The Romanian plan for the development of its National Gas Transmission System, indicates several hundred million Euro to be invested in developing the Romanian natural gas infrastructure for the period 2018-2027. The aim of these projects – which involve several neighbouring countries (Bulgaria, Hungary, Turkey, Ukraine, etc.) – is to satisfy European objectives such as security of gas supply, gas interconnections across the Union, and the liberalization of the gas market.

Nevertheless, while gas production for domestic use and exports are expected to remain stable, Romania is producing more and more renewable energy. Romania has recently experienced an economic boom in the renewable energy sector. This has given jobs to around 45,000 people and a significant wind power potential is still to be exploited.
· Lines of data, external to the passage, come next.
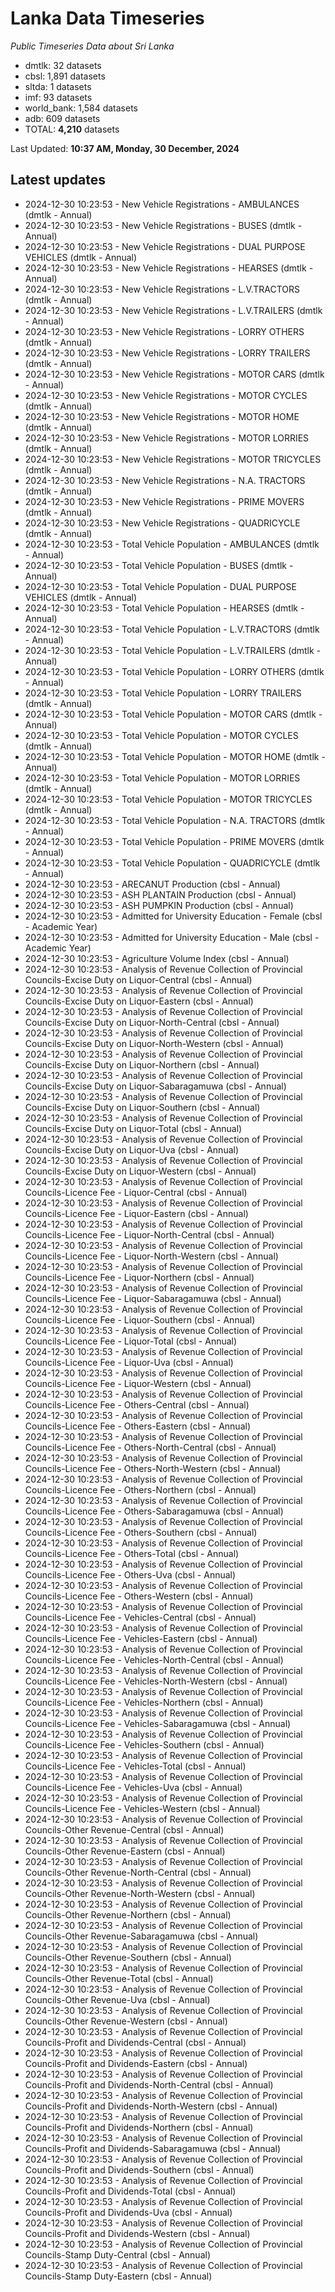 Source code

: # Lanka Data Timeseries
*Public Timeseries Data about Sri Lanka*

* dmtlk: 32 datasets
* cbsl: 1,891 datasets
* sltda: 1 datasets
* imf: 93 datasets
* world_bank: 1,584 datasets
* adb: 609 datasets
* TOTAL: **4,210** datasets

Last Updated: **10:37 AM, Monday, 30 December, 2024**

## Latest updates

* 2024-12-30 10:23:53 - New Vehicle Registrations - AMBULANCES (dmtlk - Annual)
* 2024-12-30 10:23:53 - New Vehicle Registrations - BUSES (dmtlk - Annual)
* 2024-12-30 10:23:53 - New Vehicle Registrations - DUAL PURPOSE VEHICLES (dmtlk - Annual)
* 2024-12-30 10:23:53 - New Vehicle Registrations - HEARSES (dmtlk - Annual)
* 2024-12-30 10:23:53 - New Vehicle Registrations - L.V.TRACTORS (dmtlk - Annual)
* 2024-12-30 10:23:53 - New Vehicle Registrations - L.V.TRAILERS (dmtlk - Annual)
* 2024-12-30 10:23:53 - New Vehicle Registrations - LORRY OTHERS (dmtlk - Annual)
* 2024-12-30 10:23:53 - New Vehicle Registrations - LORRY TRAILERS (dmtlk - Annual)
* 2024-12-30 10:23:53 - New Vehicle Registrations - MOTOR CARS (dmtlk - Annual)
* 2024-12-30 10:23:53 - New Vehicle Registrations - MOTOR CYCLES (dmtlk - Annual)
* 2024-12-30 10:23:53 - New Vehicle Registrations - MOTOR HOME (dmtlk - Annual)
* 2024-12-30 10:23:53 - New Vehicle Registrations - MOTOR LORRIES (dmtlk - Annual)
* 2024-12-30 10:23:53 - New Vehicle Registrations - MOTOR TRICYCLES (dmtlk - Annual)
* 2024-12-30 10:23:53 - New Vehicle Registrations - N.A. TRACTORS (dmtlk - Annual)
* 2024-12-30 10:23:53 - New Vehicle Registrations - PRIME MOVERS (dmtlk - Annual)
* 2024-12-30 10:23:53 - New Vehicle Registrations - QUADRICYCLE (dmtlk - Annual)
* 2024-12-30 10:23:53 - Total Vehicle Population - AMBULANCES (dmtlk - Annual)
* 2024-12-30 10:23:53 - Total Vehicle Population - BUSES (dmtlk - Annual)
* 2024-12-30 10:23:53 - Total Vehicle Population - DUAL PURPOSE VEHICLES (dmtlk - Annual)
* 2024-12-30 10:23:53 - Total Vehicle Population - HEARSES (dmtlk - Annual)
* 2024-12-30 10:23:53 - Total Vehicle Population - L.V.TRACTORS (dmtlk - Annual)
* 2024-12-30 10:23:53 - Total Vehicle Population - L.V.TRAILERS (dmtlk - Annual)
* 2024-12-30 10:23:53 - Total Vehicle Population - LORRY OTHERS (dmtlk - Annual)
* 2024-12-30 10:23:53 - Total Vehicle Population - LORRY TRAILERS (dmtlk - Annual)
* 2024-12-30 10:23:53 - Total Vehicle Population - MOTOR CARS (dmtlk - Annual)
* 2024-12-30 10:23:53 - Total Vehicle Population - MOTOR CYCLES (dmtlk - Annual)
* 2024-12-30 10:23:53 - Total Vehicle Population - MOTOR HOME (dmtlk - Annual)
* 2024-12-30 10:23:53 - Total Vehicle Population - MOTOR LORRIES (dmtlk - Annual)
* 2024-12-30 10:23:53 - Total Vehicle Population - MOTOR TRICYCLES (dmtlk - Annual)
* 2024-12-30 10:23:53 - Total Vehicle Population - N.A. TRACTORS (dmtlk - Annual)
* 2024-12-30 10:23:53 - Total Vehicle Population - PRIME MOVERS (dmtlk - Annual)
* 2024-12-30 10:23:53 - Total Vehicle Population - QUADRICYCLE (dmtlk - Annual)
* 2024-12-30 10:23:53 - ARECANUT Production (cbsl - Annual)
* 2024-12-30 10:23:53 - ASH PLANTAIN Production (cbsl - Annual)
* 2024-12-30 10:23:53 - ASH PUMPKIN Production (cbsl - Annual)
* 2024-12-30 10:23:53 - Admitted for University Education - Female (cbsl - Academic Year)
* 2024-12-30 10:23:53 - Admitted for University Education - Male (cbsl - Academic Year)
* 2024-12-30 10:23:53 - Agriculture Volume Index (cbsl - Annual)
* 2024-12-30 10:23:53 - Analysis of Revenue Collection of Provincial Councils-Excise Duty on Liquor-Central (cbsl - Annual)
* 2024-12-30 10:23:53 - Analysis of Revenue Collection of Provincial Councils-Excise Duty on Liquor-Eastern (cbsl - Annual)
* 2024-12-30 10:23:53 - Analysis of Revenue Collection of Provincial Councils-Excise Duty on Liquor-North-Central (cbsl - Annual)
* 2024-12-30 10:23:53 - Analysis of Revenue Collection of Provincial Councils-Excise Duty on Liquor-North-Western (cbsl - Annual)
* 2024-12-30 10:23:53 - Analysis of Revenue Collection of Provincial Councils-Excise Duty on Liquor-Northern (cbsl - Annual)
* 2024-12-30 10:23:53 - Analysis of Revenue Collection of Provincial Councils-Excise Duty on Liquor-Sabaragamuwa (cbsl - Annual)
* 2024-12-30 10:23:53 - Analysis of Revenue Collection of Provincial Councils-Excise Duty on Liquor-Southern (cbsl - Annual)
* 2024-12-30 10:23:53 - Analysis of Revenue Collection of Provincial Councils-Excise Duty on Liquor-Total (cbsl - Annual)
* 2024-12-30 10:23:53 - Analysis of Revenue Collection of Provincial Councils-Excise Duty on Liquor-Uva (cbsl - Annual)
* 2024-12-30 10:23:53 - Analysis of Revenue Collection of Provincial Councils-Excise Duty on Liquor-Western (cbsl - Annual)
* 2024-12-30 10:23:53 - Analysis of Revenue Collection of Provincial Councils-Licence Fee - Liquor-Central (cbsl - Annual)
* 2024-12-30 10:23:53 - Analysis of Revenue Collection of Provincial Councils-Licence Fee - Liquor-Eastern (cbsl - Annual)
* 2024-12-30 10:23:53 - Analysis of Revenue Collection of Provincial Councils-Licence Fee - Liquor-North-Central (cbsl - Annual)
* 2024-12-30 10:23:53 - Analysis of Revenue Collection of Provincial Councils-Licence Fee - Liquor-North-Western (cbsl - Annual)
* 2024-12-30 10:23:53 - Analysis of Revenue Collection of Provincial Councils-Licence Fee - Liquor-Northern (cbsl - Annual)
* 2024-12-30 10:23:53 - Analysis of Revenue Collection of Provincial Councils-Licence Fee - Liquor-Sabaragamuwa (cbsl - Annual)
* 2024-12-30 10:23:53 - Analysis of Revenue Collection of Provincial Councils-Licence Fee - Liquor-Southern (cbsl - Annual)
* 2024-12-30 10:23:53 - Analysis of Revenue Collection of Provincial Councils-Licence Fee - Liquor-Total (cbsl - Annual)
* 2024-12-30 10:23:53 - Analysis of Revenue Collection of Provincial Councils-Licence Fee - Liquor-Uva (cbsl - Annual)
* 2024-12-30 10:23:53 - Analysis of Revenue Collection of Provincial Councils-Licence Fee - Liquor-Western (cbsl - Annual)
* 2024-12-30 10:23:53 - Analysis of Revenue Collection of Provincial Councils-Licence Fee - Others-Central (cbsl - Annual)
* 2024-12-30 10:23:53 - Analysis of Revenue Collection of Provincial Councils-Licence Fee - Others-Eastern (cbsl - Annual)
* 2024-12-30 10:23:53 - Analysis of Revenue Collection of Provincial Councils-Licence Fee - Others-North-Central (cbsl - Annual)
* 2024-12-30 10:23:53 - Analysis of Revenue Collection of Provincial Councils-Licence Fee - Others-North-Western (cbsl - Annual)
* 2024-12-30 10:23:53 - Analysis of Revenue Collection of Provincial Councils-Licence Fee - Others-Northern (cbsl - Annual)
* 2024-12-30 10:23:53 - Analysis of Revenue Collection of Provincial Councils-Licence Fee - Others-Sabaragamuwa (cbsl - Annual)
* 2024-12-30 10:23:53 - Analysis of Revenue Collection of Provincial Councils-Licence Fee - Others-Southern (cbsl - Annual)
* 2024-12-30 10:23:53 - Analysis of Revenue Collection of Provincial Councils-Licence Fee - Others-Total (cbsl - Annual)
* 2024-12-30 10:23:53 - Analysis of Revenue Collection of Provincial Councils-Licence Fee - Others-Uva (cbsl - Annual)
* 2024-12-30 10:23:53 - Analysis of Revenue Collection of Provincial Councils-Licence Fee - Others-Western (cbsl - Annual)
* 2024-12-30 10:23:53 - Analysis of Revenue Collection of Provincial Councils-Licence Fee - Vehicles-Central (cbsl - Annual)
* 2024-12-30 10:23:53 - Analysis of Revenue Collection of Provincial Councils-Licence Fee - Vehicles-Eastern (cbsl - Annual)
* 2024-12-30 10:23:53 - Analysis of Revenue Collection of Provincial Councils-Licence Fee - Vehicles-North-Central (cbsl - Annual)
* 2024-12-30 10:23:53 - Analysis of Revenue Collection of Provincial Councils-Licence Fee - Vehicles-North-Western (cbsl - Annual)
* 2024-12-30 10:23:53 - Analysis of Revenue Collection of Provincial Councils-Licence Fee - Vehicles-Northern (cbsl - Annual)
* 2024-12-30 10:23:53 - Analysis of Revenue Collection of Provincial Councils-Licence Fee - Vehicles-Sabaragamuwa (cbsl - Annual)
* 2024-12-30 10:23:53 - Analysis of Revenue Collection of Provincial Councils-Licence Fee - Vehicles-Southern (cbsl - Annual)
* 2024-12-30 10:23:53 - Analysis of Revenue Collection of Provincial Councils-Licence Fee - Vehicles-Total (cbsl - Annual)
* 2024-12-30 10:23:53 - Analysis of Revenue Collection of Provincial Councils-Licence Fee - Vehicles-Uva (cbsl - Annual)
* 2024-12-30 10:23:53 - Analysis of Revenue Collection of Provincial Councils-Licence Fee - Vehicles-Western (cbsl - Annual)
* 2024-12-30 10:23:53 - Analysis of Revenue Collection of Provincial Councils-Other Revenue-Central (cbsl - Annual)
* 2024-12-30 10:23:53 - Analysis of Revenue Collection of Provincial Councils-Other Revenue-Eastern (cbsl - Annual)
* 2024-12-30 10:23:53 - Analysis of Revenue Collection of Provincial Councils-Other Revenue-North-Central (cbsl - Annual)
* 2024-12-30 10:23:53 - Analysis of Revenue Collection of Provincial Councils-Other Revenue-North-Western (cbsl - Annual)
* 2024-12-30 10:23:53 - Analysis of Revenue Collection of Provincial Councils-Other Revenue-Northern (cbsl - Annual)
* 2024-12-30 10:23:53 - Analysis of Revenue Collection of Provincial Councils-Other Revenue-Sabaragamuwa (cbsl - Annual)
* 2024-12-30 10:23:53 - Analysis of Revenue Collection of Provincial Councils-Other Revenue-Southern (cbsl - Annual)
* 2024-12-30 10:23:53 - Analysis of Revenue Collection of Provincial Councils-Other Revenue-Total (cbsl - Annual)
* 2024-12-30 10:23:53 - Analysis of Revenue Collection of Provincial Councils-Other Revenue-Uva (cbsl - Annual)
* 2024-12-30 10:23:53 - Analysis of Revenue Collection of Provincial Councils-Other Revenue-Western (cbsl - Annual)
* 2024-12-30 10:23:53 - Analysis of Revenue Collection of Provincial Councils-Profit and Dividends-Central (cbsl - Annual)
* 2024-12-30 10:23:53 - Analysis of Revenue Collection of Provincial Councils-Profit and Dividends-Eastern (cbsl - Annual)
* 2024-12-30 10:23:53 - Analysis of Revenue Collection of Provincial Councils-Profit and Dividends-North-Central (cbsl - Annual)
* 2024-12-30 10:23:53 - Analysis of Revenue Collection of Provincial Councils-Profit and Dividends-North-Western (cbsl - Annual)
* 2024-12-30 10:23:53 - Analysis of Revenue Collection of Provincial Councils-Profit and Dividends-Northern (cbsl - Annual)
* 2024-12-30 10:23:53 - Analysis of Revenue Collection of Provincial Councils-Profit and Dividends-Sabaragamuwa (cbsl - Annual)
* 2024-12-30 10:23:53 - Analysis of Revenue Collection of Provincial Councils-Profit and Dividends-Southern (cbsl - Annual)
* 2024-12-30 10:23:53 - Analysis of Revenue Collection of Provincial Councils-Profit and Dividends-Total (cbsl - Annual)
* 2024-12-30 10:23:53 - Analysis of Revenue Collection of Provincial Councils-Profit and Dividends-Uva (cbsl - Annual)
* 2024-12-30 10:23:53 - Analysis of Revenue Collection of Provincial Councils-Profit and Dividends-Western (cbsl - Annual)
* 2024-12-30 10:23:53 - Analysis of Revenue Collection of Provincial Councils-Stamp Duty-Central (cbsl - Annual)
* 2024-12-30 10:23:53 - Analysis of Revenue Collection of Provincial Councils-Stamp Duty-Eastern (cbsl - Annual)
Considering the expected decrease of gas consumption in the EU and the decreasing competitiveness of gas compared to renewables, Romania is investing in pipelines and wells that might face declining demand at the expense of an opportunity to boost its clean economy transition

Denmark – investing in the renewable alternative

As the two previous examples, Denmark is a net exporter of natural gas. Despite that, the gas share in the national energy mix is expected to decreased from around 17% to 12% by 2030. The Danish NECP is clearly pointing to a scenario where the country is less dependent on fossil fuels (especially coal and gas) and increasingly investing in building a stable electricity network for renewable energy.

The Danish gas production is expected to decrease as more renewable energy provides a cheaper alternative and as the main gas facility (Tyra) will temporarily need to be shut down for renovation between 2019 and 2022. This will be a challenge in term of security of supply for the country, but also a test for the national transmission system. There are no projects in the pipeline for the Danish gas network itself, yet, Denmark supports the Baltic Pipe Project, which will bring Norwegian gas to Poland through Denmark.

Several electricity transmission projects are planned in order to increase the interconnectivity capacity in the North Seas Countries and support the security of supply. This is to accommodate the increased share of wind and solar power in the national energy mix.

In addition to this, Denmark expects that at least 90% of district heating consumption will come from clean energy sources by 2030. Consequently, heat pumps are expected to replace the use of wood pellets, oil and natural gas in space heating.

Disclaimer: this article is not intended to provide a comprehensive analysis of the drafts National Energy and Climate Plans submitted by these three countries.